由于官网介绍的非常详细,笔者这里就一笔带过。一般情况下,我们主要使用前面 4 种算法。另外,通过 man ipvsadm 可以看到,目前支持的算法不止这 8 种,还有 sed,sq,fo,ovf,mh 等,感兴趣的小伙伴可以进一步研究。
小结
笔者在 Linux Netfilter 框架的基础上,尝试着把 ipvs 技术的基本逻辑梳理清楚:当流量到达内核后,在 Netfilter 中配置的钩子将会生效。日常工作中,我们主要使用 ipvsadm/iptables 这两个用户态的命令行工具配置钩子中需要执行的动作。

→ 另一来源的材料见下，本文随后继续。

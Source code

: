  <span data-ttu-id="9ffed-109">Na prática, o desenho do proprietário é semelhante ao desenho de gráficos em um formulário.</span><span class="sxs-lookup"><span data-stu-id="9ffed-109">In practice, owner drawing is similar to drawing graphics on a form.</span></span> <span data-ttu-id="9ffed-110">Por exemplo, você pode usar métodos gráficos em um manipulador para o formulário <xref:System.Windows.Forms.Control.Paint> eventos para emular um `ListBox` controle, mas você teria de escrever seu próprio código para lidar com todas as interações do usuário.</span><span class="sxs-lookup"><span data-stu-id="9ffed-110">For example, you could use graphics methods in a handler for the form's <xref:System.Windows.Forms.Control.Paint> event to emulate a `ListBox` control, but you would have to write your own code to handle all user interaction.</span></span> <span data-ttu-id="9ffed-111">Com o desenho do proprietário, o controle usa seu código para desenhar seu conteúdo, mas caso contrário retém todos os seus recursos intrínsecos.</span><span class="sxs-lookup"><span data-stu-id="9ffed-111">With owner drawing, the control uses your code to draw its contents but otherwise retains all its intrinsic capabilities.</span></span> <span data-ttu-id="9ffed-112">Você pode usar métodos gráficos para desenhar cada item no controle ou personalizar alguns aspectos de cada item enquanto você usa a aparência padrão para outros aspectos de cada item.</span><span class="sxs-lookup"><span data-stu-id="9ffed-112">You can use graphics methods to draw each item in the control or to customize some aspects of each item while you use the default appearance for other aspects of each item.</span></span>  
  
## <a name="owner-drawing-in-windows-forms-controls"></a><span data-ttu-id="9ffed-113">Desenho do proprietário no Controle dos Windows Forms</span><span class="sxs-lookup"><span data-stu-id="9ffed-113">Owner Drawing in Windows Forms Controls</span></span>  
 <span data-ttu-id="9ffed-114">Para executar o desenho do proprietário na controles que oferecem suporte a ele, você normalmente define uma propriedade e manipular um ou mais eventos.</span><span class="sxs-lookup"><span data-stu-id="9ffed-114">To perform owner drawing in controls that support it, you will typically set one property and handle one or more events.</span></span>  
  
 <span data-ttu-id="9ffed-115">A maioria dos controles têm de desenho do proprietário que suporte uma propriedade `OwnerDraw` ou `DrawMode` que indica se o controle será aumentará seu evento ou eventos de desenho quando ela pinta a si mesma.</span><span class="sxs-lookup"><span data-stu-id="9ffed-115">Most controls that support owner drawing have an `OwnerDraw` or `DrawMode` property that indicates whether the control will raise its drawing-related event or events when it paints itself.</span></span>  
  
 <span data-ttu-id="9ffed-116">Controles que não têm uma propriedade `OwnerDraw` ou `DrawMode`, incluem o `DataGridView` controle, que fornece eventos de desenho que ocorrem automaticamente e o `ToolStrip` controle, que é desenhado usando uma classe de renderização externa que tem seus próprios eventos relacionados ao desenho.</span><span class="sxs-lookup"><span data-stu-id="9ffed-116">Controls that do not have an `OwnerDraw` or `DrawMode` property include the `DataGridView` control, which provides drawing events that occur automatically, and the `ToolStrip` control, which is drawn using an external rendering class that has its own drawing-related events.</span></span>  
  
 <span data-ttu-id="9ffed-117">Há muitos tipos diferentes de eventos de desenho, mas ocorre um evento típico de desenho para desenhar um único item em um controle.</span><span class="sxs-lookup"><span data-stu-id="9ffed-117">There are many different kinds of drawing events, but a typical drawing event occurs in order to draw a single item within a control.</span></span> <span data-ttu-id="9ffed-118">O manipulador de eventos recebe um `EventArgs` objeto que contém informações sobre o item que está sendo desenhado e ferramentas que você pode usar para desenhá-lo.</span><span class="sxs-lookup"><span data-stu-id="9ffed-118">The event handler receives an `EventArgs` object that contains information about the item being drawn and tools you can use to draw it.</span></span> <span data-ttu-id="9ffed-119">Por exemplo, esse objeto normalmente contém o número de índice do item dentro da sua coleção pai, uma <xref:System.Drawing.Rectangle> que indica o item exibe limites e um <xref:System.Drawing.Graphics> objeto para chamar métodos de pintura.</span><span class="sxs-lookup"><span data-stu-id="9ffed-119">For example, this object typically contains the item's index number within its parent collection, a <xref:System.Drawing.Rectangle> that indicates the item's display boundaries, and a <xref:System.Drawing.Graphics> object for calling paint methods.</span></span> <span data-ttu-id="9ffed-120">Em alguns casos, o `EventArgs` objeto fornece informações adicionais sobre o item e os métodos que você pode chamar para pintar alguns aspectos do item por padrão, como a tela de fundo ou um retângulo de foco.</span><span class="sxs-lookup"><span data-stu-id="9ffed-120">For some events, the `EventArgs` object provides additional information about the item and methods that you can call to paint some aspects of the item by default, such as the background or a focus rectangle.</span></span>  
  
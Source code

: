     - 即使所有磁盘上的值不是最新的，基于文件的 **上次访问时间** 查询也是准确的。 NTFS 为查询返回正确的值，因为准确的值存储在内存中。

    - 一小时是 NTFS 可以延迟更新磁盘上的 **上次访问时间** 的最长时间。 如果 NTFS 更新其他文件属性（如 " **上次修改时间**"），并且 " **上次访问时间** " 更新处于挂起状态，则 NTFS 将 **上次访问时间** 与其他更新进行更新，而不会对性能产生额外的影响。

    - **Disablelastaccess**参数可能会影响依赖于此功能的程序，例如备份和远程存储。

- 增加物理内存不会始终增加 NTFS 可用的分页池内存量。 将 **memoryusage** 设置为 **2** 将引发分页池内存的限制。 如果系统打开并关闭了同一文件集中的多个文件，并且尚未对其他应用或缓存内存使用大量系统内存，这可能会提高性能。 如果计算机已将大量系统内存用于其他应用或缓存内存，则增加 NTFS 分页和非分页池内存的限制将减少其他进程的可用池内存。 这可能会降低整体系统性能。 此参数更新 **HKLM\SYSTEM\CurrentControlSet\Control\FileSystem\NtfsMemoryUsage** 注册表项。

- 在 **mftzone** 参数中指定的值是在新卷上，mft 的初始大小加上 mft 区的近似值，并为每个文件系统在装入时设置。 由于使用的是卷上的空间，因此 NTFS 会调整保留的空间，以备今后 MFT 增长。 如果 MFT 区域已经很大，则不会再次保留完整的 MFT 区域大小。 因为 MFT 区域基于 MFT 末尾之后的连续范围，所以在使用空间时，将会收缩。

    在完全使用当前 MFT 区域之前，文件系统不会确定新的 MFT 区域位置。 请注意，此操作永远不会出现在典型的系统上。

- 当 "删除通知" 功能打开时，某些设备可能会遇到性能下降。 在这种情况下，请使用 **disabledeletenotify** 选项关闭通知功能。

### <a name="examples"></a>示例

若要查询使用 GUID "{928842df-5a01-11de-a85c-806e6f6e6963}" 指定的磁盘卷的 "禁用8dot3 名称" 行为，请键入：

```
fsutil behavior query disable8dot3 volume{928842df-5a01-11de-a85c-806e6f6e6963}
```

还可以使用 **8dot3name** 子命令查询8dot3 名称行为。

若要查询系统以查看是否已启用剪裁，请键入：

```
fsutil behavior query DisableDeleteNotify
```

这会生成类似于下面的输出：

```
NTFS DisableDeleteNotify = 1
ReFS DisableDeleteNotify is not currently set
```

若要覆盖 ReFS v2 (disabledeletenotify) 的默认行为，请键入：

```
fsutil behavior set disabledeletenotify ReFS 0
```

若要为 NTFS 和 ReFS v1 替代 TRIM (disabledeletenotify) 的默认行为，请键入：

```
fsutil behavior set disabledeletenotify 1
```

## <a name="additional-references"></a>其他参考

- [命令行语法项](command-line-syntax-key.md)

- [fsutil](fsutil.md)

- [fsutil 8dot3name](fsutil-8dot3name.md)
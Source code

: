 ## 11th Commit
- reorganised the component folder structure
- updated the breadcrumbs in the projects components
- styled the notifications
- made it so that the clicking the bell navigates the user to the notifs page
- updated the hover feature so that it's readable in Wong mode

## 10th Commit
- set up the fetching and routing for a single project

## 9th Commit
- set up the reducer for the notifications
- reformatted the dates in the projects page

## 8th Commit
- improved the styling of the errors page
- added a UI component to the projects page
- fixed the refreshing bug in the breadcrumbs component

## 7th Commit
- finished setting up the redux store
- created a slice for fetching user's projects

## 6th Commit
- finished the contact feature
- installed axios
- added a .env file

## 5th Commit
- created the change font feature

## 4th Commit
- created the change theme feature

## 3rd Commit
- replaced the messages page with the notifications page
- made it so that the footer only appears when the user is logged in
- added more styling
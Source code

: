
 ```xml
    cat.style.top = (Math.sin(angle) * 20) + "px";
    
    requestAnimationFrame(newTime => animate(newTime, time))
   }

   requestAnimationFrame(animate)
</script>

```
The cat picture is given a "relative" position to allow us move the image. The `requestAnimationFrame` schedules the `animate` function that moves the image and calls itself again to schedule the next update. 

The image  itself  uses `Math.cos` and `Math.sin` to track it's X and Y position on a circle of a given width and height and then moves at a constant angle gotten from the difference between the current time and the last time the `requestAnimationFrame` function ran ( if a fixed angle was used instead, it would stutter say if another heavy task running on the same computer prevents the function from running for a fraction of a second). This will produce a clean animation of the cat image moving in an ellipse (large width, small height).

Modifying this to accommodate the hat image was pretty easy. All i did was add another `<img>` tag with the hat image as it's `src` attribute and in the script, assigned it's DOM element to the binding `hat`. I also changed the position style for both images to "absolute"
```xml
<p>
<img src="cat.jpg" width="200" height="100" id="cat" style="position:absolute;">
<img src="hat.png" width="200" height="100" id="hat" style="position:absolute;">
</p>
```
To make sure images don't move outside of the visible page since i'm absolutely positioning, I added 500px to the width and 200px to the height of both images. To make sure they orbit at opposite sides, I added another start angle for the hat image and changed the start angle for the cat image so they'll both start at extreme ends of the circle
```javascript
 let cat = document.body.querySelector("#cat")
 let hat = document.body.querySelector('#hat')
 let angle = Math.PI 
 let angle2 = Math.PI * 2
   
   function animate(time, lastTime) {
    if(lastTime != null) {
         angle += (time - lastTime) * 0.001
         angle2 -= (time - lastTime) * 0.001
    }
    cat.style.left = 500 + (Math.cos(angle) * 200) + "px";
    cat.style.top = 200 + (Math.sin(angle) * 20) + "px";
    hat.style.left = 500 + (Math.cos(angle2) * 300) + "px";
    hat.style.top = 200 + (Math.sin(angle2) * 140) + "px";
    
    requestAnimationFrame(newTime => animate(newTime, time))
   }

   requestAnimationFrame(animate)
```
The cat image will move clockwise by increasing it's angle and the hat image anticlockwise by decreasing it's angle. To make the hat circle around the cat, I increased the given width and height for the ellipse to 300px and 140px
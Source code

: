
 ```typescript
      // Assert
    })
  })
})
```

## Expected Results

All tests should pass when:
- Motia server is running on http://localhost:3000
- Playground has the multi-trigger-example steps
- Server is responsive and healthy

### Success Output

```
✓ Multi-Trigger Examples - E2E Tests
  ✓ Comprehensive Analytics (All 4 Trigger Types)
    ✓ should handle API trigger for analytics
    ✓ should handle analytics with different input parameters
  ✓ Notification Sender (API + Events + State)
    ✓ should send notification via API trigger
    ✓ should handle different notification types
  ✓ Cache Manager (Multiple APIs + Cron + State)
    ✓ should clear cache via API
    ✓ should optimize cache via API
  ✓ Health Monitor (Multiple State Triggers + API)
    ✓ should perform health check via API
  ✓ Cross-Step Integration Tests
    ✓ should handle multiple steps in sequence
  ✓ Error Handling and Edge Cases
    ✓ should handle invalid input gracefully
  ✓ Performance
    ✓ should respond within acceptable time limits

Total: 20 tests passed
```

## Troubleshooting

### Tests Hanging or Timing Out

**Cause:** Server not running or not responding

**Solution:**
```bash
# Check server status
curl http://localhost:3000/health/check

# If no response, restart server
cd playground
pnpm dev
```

笔者通过三台机器演示了 NAT 模式下的负载均衡,使用的是 wrr 负载均衡算法。官网除了详细分析 8 种负载均衡算法外,还提出了动态反馈负载均衡算法,即负载均衡器与各个真实服务器进行交互,获取它们的真实负载,然后基于这些数据,动态的分配权重。笔者觉得,不管哪种复杂的负载均衡器,其原理估计也不会逃过文章中的分析,建议小伙伴们去看看。
最后,ipvs 是比较偏底层的技术,工作中我们基本上不会直接使用它,而是使用一些成熟的工具和框架,比如 keepalived。keepalived 底层使用的就是 ipvs 技术,但比 ipvs 更可靠,当有一台 real server 宕机,keepalived 可以识别并跳过,但直接使用 ipvs 则不行。
这不正是我们要学习底层技术的原因吗?万丈高楼,始于一砖一瓦。
关于 ipvs 还有一些问题和细节没有搞清楚,笔者将在后续的文章中继续分析,下回见。